## DESCRIPTION OF THE TASK:
Go to the line containing "refs: Shankar, Principles" in the records below and print it and every following line exactly, on through the line containing "In atomic physics", then stop.

:: DATASET EXCERPTS

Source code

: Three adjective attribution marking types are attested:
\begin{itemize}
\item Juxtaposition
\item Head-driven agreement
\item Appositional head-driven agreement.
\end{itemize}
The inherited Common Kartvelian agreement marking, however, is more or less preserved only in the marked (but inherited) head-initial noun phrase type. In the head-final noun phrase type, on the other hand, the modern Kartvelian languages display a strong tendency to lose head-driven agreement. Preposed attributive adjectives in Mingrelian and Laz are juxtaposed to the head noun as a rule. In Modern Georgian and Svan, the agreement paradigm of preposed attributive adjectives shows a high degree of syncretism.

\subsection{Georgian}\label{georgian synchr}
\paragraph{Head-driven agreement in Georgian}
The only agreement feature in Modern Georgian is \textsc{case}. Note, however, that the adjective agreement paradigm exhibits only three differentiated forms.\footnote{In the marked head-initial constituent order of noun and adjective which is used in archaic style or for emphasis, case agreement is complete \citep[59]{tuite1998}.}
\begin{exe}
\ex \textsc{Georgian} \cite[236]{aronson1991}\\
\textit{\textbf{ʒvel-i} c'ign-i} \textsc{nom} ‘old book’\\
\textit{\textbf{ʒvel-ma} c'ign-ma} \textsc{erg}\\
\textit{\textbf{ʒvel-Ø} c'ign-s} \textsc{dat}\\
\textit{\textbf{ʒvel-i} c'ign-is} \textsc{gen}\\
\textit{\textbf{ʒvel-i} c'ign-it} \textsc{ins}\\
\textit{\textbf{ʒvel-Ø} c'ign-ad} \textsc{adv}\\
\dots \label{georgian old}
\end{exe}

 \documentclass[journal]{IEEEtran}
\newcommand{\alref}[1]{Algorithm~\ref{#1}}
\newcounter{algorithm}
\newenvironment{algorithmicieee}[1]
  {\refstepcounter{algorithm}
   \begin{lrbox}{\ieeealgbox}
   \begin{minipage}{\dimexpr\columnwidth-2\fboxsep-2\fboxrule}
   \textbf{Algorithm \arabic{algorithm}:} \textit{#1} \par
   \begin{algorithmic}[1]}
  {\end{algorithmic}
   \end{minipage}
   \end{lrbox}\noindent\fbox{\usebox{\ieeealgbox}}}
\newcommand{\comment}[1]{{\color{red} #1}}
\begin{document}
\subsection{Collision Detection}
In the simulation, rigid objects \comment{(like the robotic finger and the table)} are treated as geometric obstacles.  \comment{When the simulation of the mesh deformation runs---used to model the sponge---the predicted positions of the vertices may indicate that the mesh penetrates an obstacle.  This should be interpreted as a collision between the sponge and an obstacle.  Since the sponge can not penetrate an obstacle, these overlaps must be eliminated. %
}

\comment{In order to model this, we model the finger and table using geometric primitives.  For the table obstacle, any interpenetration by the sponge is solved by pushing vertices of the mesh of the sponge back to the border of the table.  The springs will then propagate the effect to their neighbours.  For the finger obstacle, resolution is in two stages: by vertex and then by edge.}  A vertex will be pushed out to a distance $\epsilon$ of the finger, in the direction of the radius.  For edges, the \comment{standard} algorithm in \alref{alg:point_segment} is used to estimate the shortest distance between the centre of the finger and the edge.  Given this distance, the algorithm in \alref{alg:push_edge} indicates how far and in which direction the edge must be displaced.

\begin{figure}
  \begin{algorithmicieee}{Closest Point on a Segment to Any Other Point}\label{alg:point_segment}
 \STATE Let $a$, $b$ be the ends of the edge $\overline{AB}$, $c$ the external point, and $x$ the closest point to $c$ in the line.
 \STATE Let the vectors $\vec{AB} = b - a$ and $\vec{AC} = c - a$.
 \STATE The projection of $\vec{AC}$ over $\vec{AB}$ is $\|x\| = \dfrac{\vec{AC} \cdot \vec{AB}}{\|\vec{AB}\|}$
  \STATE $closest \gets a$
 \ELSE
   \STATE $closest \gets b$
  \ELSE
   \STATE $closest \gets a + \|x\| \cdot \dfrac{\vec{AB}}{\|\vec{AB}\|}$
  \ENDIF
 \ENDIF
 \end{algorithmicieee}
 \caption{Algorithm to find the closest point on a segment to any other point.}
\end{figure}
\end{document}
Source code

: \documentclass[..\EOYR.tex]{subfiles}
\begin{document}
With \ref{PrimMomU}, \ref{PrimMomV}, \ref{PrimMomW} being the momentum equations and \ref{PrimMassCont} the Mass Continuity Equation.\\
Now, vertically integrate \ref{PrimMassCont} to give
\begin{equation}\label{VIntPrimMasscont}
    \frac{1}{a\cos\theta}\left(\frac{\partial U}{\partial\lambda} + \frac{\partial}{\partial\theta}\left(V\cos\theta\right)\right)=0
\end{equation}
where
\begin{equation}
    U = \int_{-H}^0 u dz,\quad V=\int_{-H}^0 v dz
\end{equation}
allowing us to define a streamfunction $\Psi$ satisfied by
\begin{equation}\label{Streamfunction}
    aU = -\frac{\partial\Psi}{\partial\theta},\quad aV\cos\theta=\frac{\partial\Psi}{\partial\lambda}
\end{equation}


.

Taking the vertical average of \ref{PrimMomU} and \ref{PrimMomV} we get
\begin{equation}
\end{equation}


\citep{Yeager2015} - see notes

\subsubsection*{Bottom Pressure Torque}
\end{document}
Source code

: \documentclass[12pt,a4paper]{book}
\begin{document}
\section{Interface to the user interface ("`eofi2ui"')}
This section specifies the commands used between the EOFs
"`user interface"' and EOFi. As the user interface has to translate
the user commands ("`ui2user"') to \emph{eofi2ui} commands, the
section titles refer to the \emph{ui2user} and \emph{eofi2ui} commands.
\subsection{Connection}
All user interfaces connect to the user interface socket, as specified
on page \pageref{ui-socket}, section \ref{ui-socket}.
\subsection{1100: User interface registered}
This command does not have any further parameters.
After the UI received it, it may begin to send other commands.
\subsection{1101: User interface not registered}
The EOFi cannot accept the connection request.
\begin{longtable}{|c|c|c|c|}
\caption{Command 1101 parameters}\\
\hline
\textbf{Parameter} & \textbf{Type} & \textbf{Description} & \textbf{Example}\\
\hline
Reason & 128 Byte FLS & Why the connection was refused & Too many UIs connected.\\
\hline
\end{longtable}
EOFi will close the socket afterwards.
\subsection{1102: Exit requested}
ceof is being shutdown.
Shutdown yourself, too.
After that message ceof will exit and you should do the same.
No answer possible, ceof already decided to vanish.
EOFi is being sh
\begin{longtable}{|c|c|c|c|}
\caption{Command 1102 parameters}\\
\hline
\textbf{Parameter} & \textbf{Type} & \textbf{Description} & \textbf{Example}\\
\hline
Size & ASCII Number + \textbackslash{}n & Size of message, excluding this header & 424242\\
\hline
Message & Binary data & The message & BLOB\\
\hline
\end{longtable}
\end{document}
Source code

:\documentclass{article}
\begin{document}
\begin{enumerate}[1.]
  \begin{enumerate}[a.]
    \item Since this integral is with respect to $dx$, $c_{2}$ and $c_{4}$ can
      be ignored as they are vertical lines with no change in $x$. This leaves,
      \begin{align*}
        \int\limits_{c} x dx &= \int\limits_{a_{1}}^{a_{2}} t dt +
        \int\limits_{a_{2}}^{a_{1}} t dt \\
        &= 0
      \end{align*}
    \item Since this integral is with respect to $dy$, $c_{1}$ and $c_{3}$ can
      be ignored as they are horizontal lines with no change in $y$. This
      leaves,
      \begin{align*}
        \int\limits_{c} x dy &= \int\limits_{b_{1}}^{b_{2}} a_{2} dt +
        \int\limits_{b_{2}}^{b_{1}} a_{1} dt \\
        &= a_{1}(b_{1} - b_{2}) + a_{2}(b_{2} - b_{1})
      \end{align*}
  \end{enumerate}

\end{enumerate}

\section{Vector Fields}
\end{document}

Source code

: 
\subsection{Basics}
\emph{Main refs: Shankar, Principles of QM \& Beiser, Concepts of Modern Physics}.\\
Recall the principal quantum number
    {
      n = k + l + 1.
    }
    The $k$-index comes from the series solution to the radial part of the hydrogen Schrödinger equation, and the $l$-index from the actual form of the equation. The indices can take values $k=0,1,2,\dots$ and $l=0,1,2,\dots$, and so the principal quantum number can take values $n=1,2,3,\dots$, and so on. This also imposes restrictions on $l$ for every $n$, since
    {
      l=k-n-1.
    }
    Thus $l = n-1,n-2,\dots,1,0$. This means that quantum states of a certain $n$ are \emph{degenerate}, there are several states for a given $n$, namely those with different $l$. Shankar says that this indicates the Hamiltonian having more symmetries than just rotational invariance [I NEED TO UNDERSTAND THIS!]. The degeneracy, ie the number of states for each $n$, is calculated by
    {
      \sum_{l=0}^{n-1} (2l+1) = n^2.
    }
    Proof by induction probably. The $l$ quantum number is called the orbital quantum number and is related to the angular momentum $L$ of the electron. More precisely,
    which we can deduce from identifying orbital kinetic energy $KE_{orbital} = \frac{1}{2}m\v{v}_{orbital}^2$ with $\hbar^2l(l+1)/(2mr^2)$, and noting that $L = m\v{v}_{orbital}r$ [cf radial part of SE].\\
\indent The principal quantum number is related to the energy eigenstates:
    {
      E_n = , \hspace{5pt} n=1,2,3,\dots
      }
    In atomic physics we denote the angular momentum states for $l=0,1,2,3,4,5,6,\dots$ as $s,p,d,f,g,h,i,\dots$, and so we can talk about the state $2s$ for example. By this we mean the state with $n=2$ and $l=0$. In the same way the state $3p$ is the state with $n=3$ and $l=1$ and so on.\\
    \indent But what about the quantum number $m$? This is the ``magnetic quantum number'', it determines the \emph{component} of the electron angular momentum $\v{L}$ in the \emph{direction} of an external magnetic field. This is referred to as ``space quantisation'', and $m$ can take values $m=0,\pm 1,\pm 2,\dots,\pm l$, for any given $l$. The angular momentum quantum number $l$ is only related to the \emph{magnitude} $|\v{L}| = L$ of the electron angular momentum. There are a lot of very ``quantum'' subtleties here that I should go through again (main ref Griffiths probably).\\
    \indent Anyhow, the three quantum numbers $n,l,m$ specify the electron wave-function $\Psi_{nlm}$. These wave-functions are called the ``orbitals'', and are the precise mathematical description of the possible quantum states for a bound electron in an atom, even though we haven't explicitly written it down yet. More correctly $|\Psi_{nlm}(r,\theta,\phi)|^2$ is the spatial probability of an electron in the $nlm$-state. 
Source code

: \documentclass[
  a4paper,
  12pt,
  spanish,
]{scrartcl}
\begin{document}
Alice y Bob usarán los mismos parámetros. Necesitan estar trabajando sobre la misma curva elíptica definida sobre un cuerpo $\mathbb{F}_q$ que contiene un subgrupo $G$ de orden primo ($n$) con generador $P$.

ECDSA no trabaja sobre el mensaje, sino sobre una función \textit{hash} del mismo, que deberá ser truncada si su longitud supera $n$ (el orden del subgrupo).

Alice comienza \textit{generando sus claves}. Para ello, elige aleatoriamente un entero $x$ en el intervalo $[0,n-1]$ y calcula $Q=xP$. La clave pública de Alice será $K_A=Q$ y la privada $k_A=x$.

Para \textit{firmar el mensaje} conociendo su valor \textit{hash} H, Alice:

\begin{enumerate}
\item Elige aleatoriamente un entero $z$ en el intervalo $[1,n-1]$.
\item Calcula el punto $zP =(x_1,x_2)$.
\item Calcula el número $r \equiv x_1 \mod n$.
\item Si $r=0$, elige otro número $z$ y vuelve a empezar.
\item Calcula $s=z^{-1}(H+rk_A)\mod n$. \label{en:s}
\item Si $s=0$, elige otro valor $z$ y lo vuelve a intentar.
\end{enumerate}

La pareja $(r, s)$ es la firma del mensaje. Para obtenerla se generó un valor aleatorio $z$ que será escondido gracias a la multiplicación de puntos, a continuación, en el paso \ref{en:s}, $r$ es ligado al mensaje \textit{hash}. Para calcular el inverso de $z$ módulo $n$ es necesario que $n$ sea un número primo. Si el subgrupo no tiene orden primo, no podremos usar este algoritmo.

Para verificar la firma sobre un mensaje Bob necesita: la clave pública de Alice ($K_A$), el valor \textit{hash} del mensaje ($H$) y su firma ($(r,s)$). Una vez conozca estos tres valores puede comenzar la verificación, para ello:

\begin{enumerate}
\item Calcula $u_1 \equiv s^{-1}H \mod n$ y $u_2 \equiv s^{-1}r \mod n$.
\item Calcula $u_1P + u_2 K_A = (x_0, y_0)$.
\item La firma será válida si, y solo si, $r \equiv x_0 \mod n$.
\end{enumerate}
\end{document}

::::

## RESULT FOR THIS EXERCISE:
\emph{Main refs: Shankar, Principles of QM \& Beiser, Concepts of Modern Physics}.\\
Recall the principal quantum number
    {
      n = k + l + 1.
    }
    The $k$-index comes from the series solution to the radial part of the hydrogen Schrödinger equation, and the $l$-index from the actual form of the equation. The indices can take values $k=0,1,2,\dots$ and $l=0,1,2,\dots$, and so the principal quantum number can take values $n=1,2,3,\dots$, and so on. This also imposes restrictions on $l$ for every $n$, since
    {
      l=k-n-1.
    }
    Thus $l = n-1,n-2,\dots,1,0$. This means that quantum states of a certain $n$ are \emph{degenerate}, there are several states for a given $n$, namely those with different $l$. Shankar says that this indicates the Hamiltonian having more symmetries than just rotational invariance [I NEED TO UNDERSTAND THIS!]. The degeneracy, ie the number of states for each $n$, is calculated by
    {
      \sum_{l=0}^{n-1} (2l+1) = n^2.
    }
    Proof by induction probably. The $l$ quantum number is called the orbital quantum number and is related to the angular momentum $L$ of the electron. More precisely,
    which we can deduce from identifying orbital kinetic energy $KE_{orbital} = \frac{1}{2}m\v{v}_{orbital}^2$ with $\hbar^2l(l+1)/(2mr^2)$, and noting that $L = m\v{v}_{orbital}r$ [cf radial part of SE].\\
\indent The principal quantum number is related to the energy eigenstates:
    {
      E_n = , \hspace{5pt} n=1,2,3,\dots
      }
    In atomic physics we denote the angular momentum states for $l=0,1,2,3,4,5,6,\dots$ as $s,p,d,f,g,h,i,\dots$, and so we can talk about the state $2s$ for example. By this we mean the state with $n=2$ and $l=0$. In the same way the state $3p$ is the state with $n=3$ and $l=1$ and so on.\\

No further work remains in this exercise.